Sueñan con que los anuncien en una plaza de primera y que el cartel lleve impreso su nombre, más, el de dos figuras. Eso significaría que les han dado toros de los que se dejan meter mano y que permitirán un triunfo de apoteosis que los suba al carro. Ellos lidian mucho mejor que varios figurones del toreo de esos que llevan el vestido de la aguja y en el patio de cuadrillas, frente a las cámaras de la tele, sacan el pecho con unos aires como si alguna vez le hubiera hecho palmas al Camarón de la Isla, poniendo cara de circunstancia para taparle el ojo al macho, porque por dentro lo saben bien: la cosa no es para tanto. Los toros de los encastes turroneros, con los pitones bien aserrados y dándoles caballo, son más buenos que el pan de pueblo.
Los coletas de condición humilde, en cambio, llevan el vestido discretamente remendado y con rancias manchas de sudor amarillo en los forros. La mayoría tiene que sacar raja de otro trabajo, para no matar de hambre a su familia.
La nota que me da pie para escribir este artículo, la leí en el diario El Mundo, versión electrónica. Se titula: “Albañiles, camareros, taxistas… la dura vida de los toreros proletarios” y está firmada por Juan Pelegrín, que supongo, es el famoso fotógrafo taurino. En cuanto al reportaje, ya desde el título pareciera que hay una incongruencia “…toreros proletarios…”, sería tanto como decir “profesores millonarios”, pero, no, el término es exacto y muy apropiado, aunque no suene a calé y sí, a teoría marxista. La raíz etimológica de la palabra “proletariado” viene del latín “proles” y significa descendencia.
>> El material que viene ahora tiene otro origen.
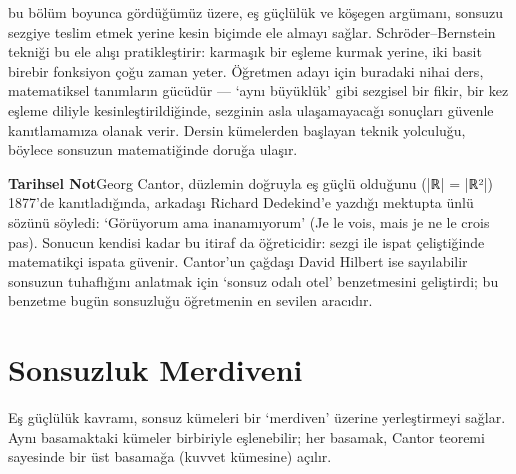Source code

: bu bölüm boyunca gördüğümüz üzere, eş güçlülük ve köşegen argümanı, sonsuzu sezgiye teslim etmek yerine kesin biçimde ele almayı sağlar. Schröder–Bernstein tekniği bu ele alışı pratikleştirir: karmaşık bir eşleme kurmak yerine, iki basit birebir fonksiyon çoğu zaman yeter. Öğretmen adayı için buradaki nihai ders, matematiksel tanımların gücüdür — ‘aynı büyüklük’ gibi sezgisel bir fikir, bir kez eşleme diliyle kesinleştirildiğinde, sezginin asla ulaşamayacağı sonuçları güvenle kanıtlamamıza olanak verir. Dersin kümelerden başlayan teknik yolculuğu, böylece sonsuzun matematiğinde doruğa ulaşır.

\begin{tcolorbox}[bookbox,colback=cDef]\textbf{\textsf{\textcolor{cAcc}{Tarihsel Not}}}\quad Georg Cantor, düzlemin doğruyla eş güçlü olduğunu (|ℝ| = |ℝ²|) 1877’de kanıtladığında, arkadaşı Richard Dedekind’e yazdığı mektupta ünlü sözünü söyledi: ‘Görüyorum ama inanamıyorum’ (Je le vois, mais je ne le crois pas). Sonucun kendisi kadar bu itiraf da öğreticidir: sezgi ile ispat çeliştiğinde matematikçi ispata güvenir. Cantor’un çağdaşı David Hilbert ise sayılabilir sonsuzun tuhaflığını anlatmak için ‘sonsuz odalı otel’ benzetmesini geliştirdi; bu benzetme bugün sonsuzluğu öğretmenin en sevilen aracıdır.\end{tcolorbox}

\section{Sonsuzluk Merdiveni}

Eş güçlülük kavramı, sonsuz kümeleri bir ‘merdiven’ üzerine yerleştirmeyi sağlar. Aynı basamaktaki kümeler birbiriyle eşlenebilir; her basamak, Cantor teoremi sayesinde bir üst basamağa (kuvvet kümesine) açılır.

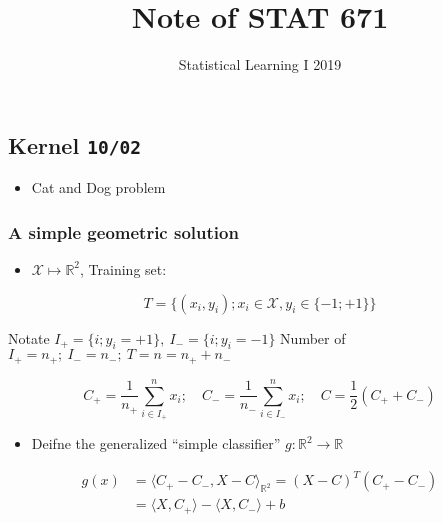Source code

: \documentclass[10pt,portrait]{article}
\title{Note of STAT 671}
\subtitle{Statistical Learning I 2019}
\author{}
\date{}
\providecommand{\tightlist}{%
  \setlength{\itemsep}{0pt}\setlength{\parskip}{0pt}}
\begin{document}
\maketitle

{
\setcounter{tocdepth}{4}
\tableofcontents
}
\hypertarget{section}{%
\section{}\label{section}}

\hypertarget{kernel-1002}{%
\subsection{\texorpdfstring{Kernel
\texttt{10/02}}{Kernel 10/02}}\label{kernel-1002}}

\begin{itemize}
\tightlist
\item
  Cat and Dog problem
\end{itemize}

\hypertarget{a-simple-geometric-solution}{%
\subsubsection{A simple geometric
solution}\label{a-simple-geometric-solution}}

\begin{itemize}
\tightlist
\item
  \(\mathcal{X}\mapsto\mathbb{R}^2\), Training set:
\end{itemize}

\[T=\{(x_i,y_i);x_i\in\mathcal{X},y_i\in\{-1;+1\}\}\]

Notate \(I_+=\{i;y_i=+1\},\ I_-=\{i;y_i=-1\}\) Number of
\(I_+=n_+;\ I_-=n_-;\ T=n=n_++n_-\)

\[C_+=\frac1{n_{+}}\sum\limits_{i\in I_+}^n x_i;\quad C_-=\frac1{n_{-}}\sum\limits_{i\in I_-}^n x_i;\quad C=\frac1{2}(C_++C_-)\]

\begin{itemize}
\tightlist
\item
  Deifne the generalized ``simple classifier''
  \(g: \mathbb{R}^2\to\mathbb{R}\)
\end{itemize}

\begin{eqnarray*}
g(x)&=\langle C_+-C_-,X-C\rangle_{\mathbb{R}^2}=(X-C)^T(C_+-C_-)\\
    &=\langle X,C_+\rangle-\langle X,C_-\rangle+b
\end{eqnarray*}
\end{document}
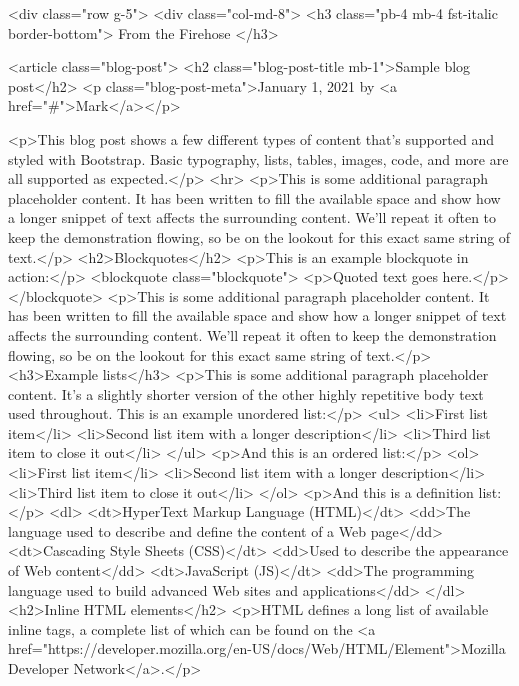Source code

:   <div class="row g-5">
    <div class="col-md-8">
      <h3 class="pb-4 mb-4 fst-italic border-bottom">
        From the Firehose
      </h3>

      <article class="blog-post">
        <h2 class="blog-post-title mb-1">Sample blog post</h2>
        <p class="blog-post-meta">January 1, 2021 by <a href="#">Mark</a></p>

        <p>This blog post shows a few different types of content that’s supported and styled with Bootstrap. Basic typography, lists, tables, images, code, and more are all supported as expected.</p>
        <hr>
        <p>This is some additional paragraph placeholder content. It has been written to fill the available space and show how a longer snippet of text affects the surrounding content. We'll repeat it often to keep the demonstration flowing, so be on the lookout for this exact same string of text.</p>
        <h2>Blockquotes</h2>
        <p>This is an example blockquote in action:</p>
        <blockquote class="blockquote">
          <p>Quoted text goes here.</p>
        </blockquote>
        <p>This is some additional paragraph placeholder content. It has been written to fill the available space and show how a longer snippet of text affects the surrounding content. We'll repeat it often to keep the demonstration flowing, so be on the lookout for this exact same string of text.</p>
        <h3>Example lists</h3>
        <p>This is some additional paragraph placeholder content. It's a slightly shorter version of the other highly repetitive body text used throughout. This is an example unordered list:</p>
        <ul>
          <li>First list item</li>
          <li>Second list item with a longer description</li>
          <li>Third list item to close it out</li>
        </ul>
        <p>And this is an ordered list:</p>
        <ol>
          <li>First list item</li>
          <li>Second list item with a longer description</li>
          <li>Third list item to close it out</li>
        </ol>
        <p>And this is a definition list:</p>
        <dl>
          <dt>HyperText Markup Language (HTML)</dt>
          <dd>The language used to describe and define the content of a Web page</dd>
          <dt>Cascading Style Sheets (CSS)</dt>
          <dd>Used to describe the appearance of Web content</dd>
          <dt>JavaScript (JS)</dt>
          <dd>The programming language used to build advanced Web sites and applications</dd>
        </dl>
        <h2>Inline HTML elements</h2>
        <p>HTML defines a long list of available inline tags, a complete list of which can be found on the <a href="https://developer.mozilla.org/en-US/docs/Web/HTML/Element">Mozilla Developer Network</a>.</p>
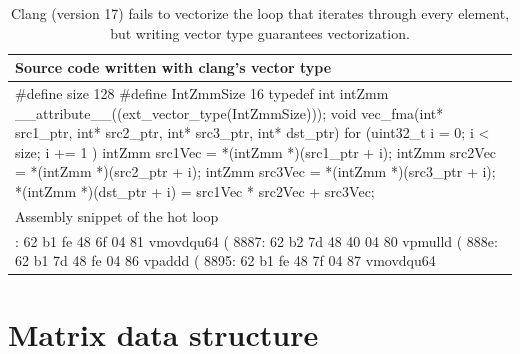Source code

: \documentclass[logo,bsc,singlespacing,parskip]{infthesis}
\newenvironment{VerbatimCompact}
  {\vspace*{-2.5mm}\VerbatimEnvironment
   \par\Verbatim}
  {\endVerbatim\vspace*{-2.4mm}}
\begin{document}
\begin{table}[H]
\begin{tabular}{>{\raggedright\arraybackslash}p{14cm}}
\\
    Source code written with clang’s vector type\\
    \midrule
    \begin{VerbatimCompact}
#define size 128
#define IntZmmSize 16
typedef int intZmm __attribute__((ext_vector_type(IntZmmSize)));
void vec_fma(int* src1_ptr, int* src2_ptr,
             int* src3_ptr, int* dst_ptr) {
    for (uint32_t i = 0; i < size; i += 1 ){
        intZmm src1Vec = *(intZmm *)(src1_ptr + i);
        intZmm src2Vec = *(intZmm *)(src2_ptr + i);
        intZmm src3Vec = *(intZmm *)(src3_ptr + i);
        *(intZmm *)(dst_ptr + i) = src1Vec * src2Vec + src3Vec;
    }
}
    \end{VerbatimCompact}
    \\
    Assembly snippet of the hot loop\\
    \midrule
    \begin{VerbatimCompact}
8880: 62 b1 fe 48 6f 04 81  vmovdqu64 (%
8887: 62 b2 7d 48 40 04 80  vpmulld (%
888e: 62 b1 7d 48 fe 04 86  vpaddd (%
8895: 62 b1 fe 48 7f 04 87  vmovdqu64 %
    \end{VerbatimCompact}
    \\
\end{tabular}
\caption{Clang (version 17) fails to vectorize the loop that iterates through
every element, but writing vector type guarantees vectorization. }
\label{vec-fma-int}
\end{table}




\section{Matrix data structure}
\end{document}
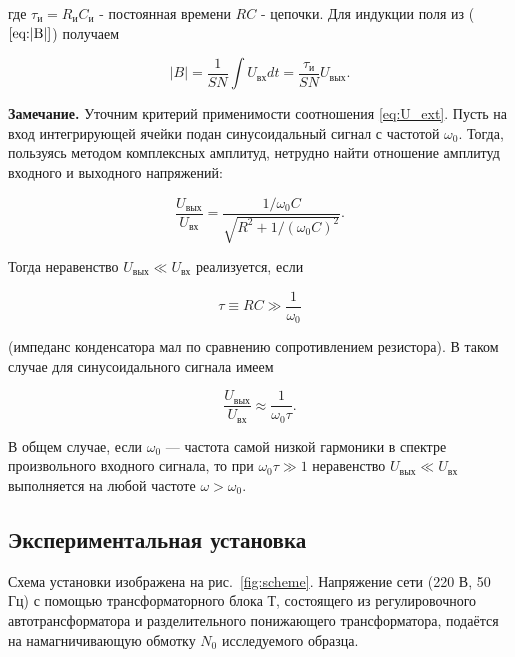 \documentclass[a4paper, 12pt]{article}
\begin{document}
где $\tau_\text{и}=R_\text{и}C_\text{и}$ - постоянная времени $ RC $ - цепочки. Для индукции поля из ($\ref{eq:|B|}$) получаем 

\begin{equation}
|B|=\frac{1}{SN}\int U_{\text{вх}} dt=\frac{\tau_\text{и}}{SN}U_{\text{вых}}.
\label{eq:|B|new}
\end{equation}

\textbf{Замечание.} Уточним критерий применимости соотношения \eqref{eq:U_ext}. Пусть на вход интегрирующей ячейки подан синусоидальный сигнал с частотой $\omega_0$. Тогда, пользуясь методом комплексных амплитуд, нетрудно найти отношение амплитуд входного и выходного напряжений:

\begin{equation}
\frac{U_{\text{вых}}}{U_{\text{вх}}}=\frac{1/\omega_0C}{\sqrt{R^2+1/(\omega_0C)^2}}.
\end{equation}

Тогда неравенство $U_{\text{вых}} \ll U_{\text{вх}}$ реализуется, если 

\begin{equation} \label{eq:tauone}
\tau \equiv RC\gg \frac{1}{\omega_0}
\end{equation}

(импеданс конденсатора мал по сравнению сопротивлением резистора).
В таком случае для синусоидального сигнала имеем

\begin{equation}\label{eq:tautwo}
\frac{U_{\text{вых}}}{U_{\text{вх}}}\approx\frac{1}{\omega_0\tau}.
\end{equation}

В общем случае, если $\omega_0$ — частота самой низкой гармоники в спектре
произвольного входного сигнала, то при $\omega_0\tau \gg 1$ неравенство $U_{\text{вых}} \ll U_{\text{вх}}$ выполняется на любой частоте $\omega > \omega_0$.

\subsection{Экспериментальная установка}

Схема установки изображена на рис.~\ref{fig:scheme}. Напряжение сети (220 В,
50 Гц) с помощью трансформаторного блока Т, состоящего из регулировочного автотрансформатора и разделительного понижающего трансформатора, подаётся на намагничивающую обмотку $N_0$ исследуемого образца.
\end{document}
Desde el comunismo ruso, con este vocablo se designa a los trabajadores, principalmente a los obreros que carecen de propiedades y de medios de producción, por lo que para ganar dinero tienen que alquilar su fuerza de trabajo a la burguesía.
El texto de Pelegrín es producto de entrevistas y menciona primero al diestro Alberto Lamelas, que cuando vuelve de Francia, cuelga el vestido de luces, se sienta tras el volante de un taxi y, dejada a dejada, se gana la vida. Eso, ¡claro!, cada día, después de haber entrenado como si fuera a torear tres tardes en San Isidro. A imaginarse uno que ese que conduce ha toreado en Las Ventas y es el mismo al que durante el pasado mayo en la plaza de Alés, le arriaron un tabaco de veinte centímetros que rompió la safena. A imaginarse que ese chófer, en Vic Fezensac, lidió magistralmente a “Cantinillo”, un manso de Dolores Aguirre, bicho que saltó a la arena mostrando dos pitacos como para adornar cantinas y las intenciones del mismo satanás.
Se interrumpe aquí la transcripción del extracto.